On 9/17/2024 4:05 PM, James Clark wrote:
> 
> 
> On 16/09/2024 17:47, Ravi Bangoria wrote:
>> MOTIVATION
>> ----------
>>
>> Existing `perf sched` is quite exhaustive and provides lot of insights
>> into scheduler behavior but it quickly becomes impractical to use for
>> long running or scheduler intensive workload. For ex, `perf sched record`
>> has ~7.77% overhead on hackbench (with 25 groups each running 700K loops
>> on a 2-socket 128 Cores 256 Threads 3rd Generation EPYC Server), and it
>> generates huge 56G perf.data for which perf takes ~137 mins to prepare
>> and write it to disk [1].
>>
>> Unlike `perf sched record`, which hooks onto set of scheduler tracepoints
>> and generates samples on a tracepoint hit, `perf sched stats record` 
>> takes
>> snapshot of the /proc/schedstat file before and after the workload, i.e.
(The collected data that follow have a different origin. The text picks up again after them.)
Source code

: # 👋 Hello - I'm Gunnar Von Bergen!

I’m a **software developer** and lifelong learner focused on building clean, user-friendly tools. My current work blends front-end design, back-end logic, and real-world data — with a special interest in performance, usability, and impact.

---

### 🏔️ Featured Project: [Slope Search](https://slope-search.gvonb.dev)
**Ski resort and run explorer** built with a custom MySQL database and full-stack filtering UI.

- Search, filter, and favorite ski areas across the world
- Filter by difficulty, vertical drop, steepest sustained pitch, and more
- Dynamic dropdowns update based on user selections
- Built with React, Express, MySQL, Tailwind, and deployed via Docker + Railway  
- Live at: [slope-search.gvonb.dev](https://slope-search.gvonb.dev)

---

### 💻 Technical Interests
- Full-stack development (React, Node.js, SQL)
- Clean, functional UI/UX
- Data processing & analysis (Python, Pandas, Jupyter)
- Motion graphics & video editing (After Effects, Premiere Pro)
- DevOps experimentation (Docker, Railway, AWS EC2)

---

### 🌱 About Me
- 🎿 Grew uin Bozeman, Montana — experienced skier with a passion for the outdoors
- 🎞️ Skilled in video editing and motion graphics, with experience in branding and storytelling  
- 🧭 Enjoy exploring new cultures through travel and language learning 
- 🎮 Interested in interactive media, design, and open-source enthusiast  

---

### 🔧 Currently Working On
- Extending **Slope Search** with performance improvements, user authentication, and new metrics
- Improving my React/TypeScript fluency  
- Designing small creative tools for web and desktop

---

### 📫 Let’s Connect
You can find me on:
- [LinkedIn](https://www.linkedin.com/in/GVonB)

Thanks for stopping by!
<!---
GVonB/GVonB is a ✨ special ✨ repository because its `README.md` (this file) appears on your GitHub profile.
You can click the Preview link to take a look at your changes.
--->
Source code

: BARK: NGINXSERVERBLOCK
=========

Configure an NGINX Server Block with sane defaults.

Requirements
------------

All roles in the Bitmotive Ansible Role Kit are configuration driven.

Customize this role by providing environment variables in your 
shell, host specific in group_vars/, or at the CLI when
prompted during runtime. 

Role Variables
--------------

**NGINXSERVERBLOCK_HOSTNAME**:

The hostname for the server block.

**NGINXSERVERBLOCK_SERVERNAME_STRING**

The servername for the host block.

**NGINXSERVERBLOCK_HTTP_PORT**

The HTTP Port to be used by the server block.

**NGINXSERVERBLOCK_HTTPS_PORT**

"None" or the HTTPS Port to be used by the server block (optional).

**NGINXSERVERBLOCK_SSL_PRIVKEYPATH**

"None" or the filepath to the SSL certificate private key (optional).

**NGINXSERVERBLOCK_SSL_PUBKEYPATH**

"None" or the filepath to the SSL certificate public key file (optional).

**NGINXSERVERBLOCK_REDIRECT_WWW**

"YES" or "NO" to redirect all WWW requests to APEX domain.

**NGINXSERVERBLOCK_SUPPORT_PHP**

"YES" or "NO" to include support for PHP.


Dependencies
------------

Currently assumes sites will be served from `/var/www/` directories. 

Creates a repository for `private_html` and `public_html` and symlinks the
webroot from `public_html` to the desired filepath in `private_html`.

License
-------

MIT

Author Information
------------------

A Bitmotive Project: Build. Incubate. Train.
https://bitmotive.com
>> there is almost zero interference on workload run. Also, it takes very
>> minimal time to parse /proc/schedstat, convert it into perf samples and
>> save those samples into perf.data file. Result perf.data file is much
>> smaller. So, overall `perf sched stats record` is much more light weight
>> compare to `perf sched record`.
>>
>> We, internally at AMD, have been using this (a variant of this, known as
>> "sched-scoreboard"[2]) and found it to be very useful to analyse impact
>> of any scheduler code changes[3][4].
>>
>> Please note that, this is not a replacement of perf sched record/report.
>> The intended users of the new tool are scheduler developers, not regular
>> users.
>>
>> USAGE
>> -----
>>
>>    # perf sched stats record
>>    # perf sched stats report
>>
>> Note: Although `perf sched stats` tool supports workload profiling syntax
>> (i.e. -- <workload> ), the recorded profile is still systemwide since the
>> /proc/schedstat is a systemwide file.
>>
>> HOW TO INTERPRET THE REPORT
>> ---------------------------
>>
>> The `perf sched stats report` starts with total time profiling was active
>> in terms of jiffies:
>>
>>    
>> ----------------------------------------------------------------------------------------------------
>>    Time elapsed (in jiffies)                                   :       
>> 24537
>>    
>> ----------------------------------------------------------------------------------------------------
>>
>> Next is CPU scheduling statistics. These are simple diffs of
>> /proc/schedstat CPU lines along with description. The report also
>> prints % relative to base stat.
>>
>> In the example below, schedule() left the CPU0 idle 98.19% of the time.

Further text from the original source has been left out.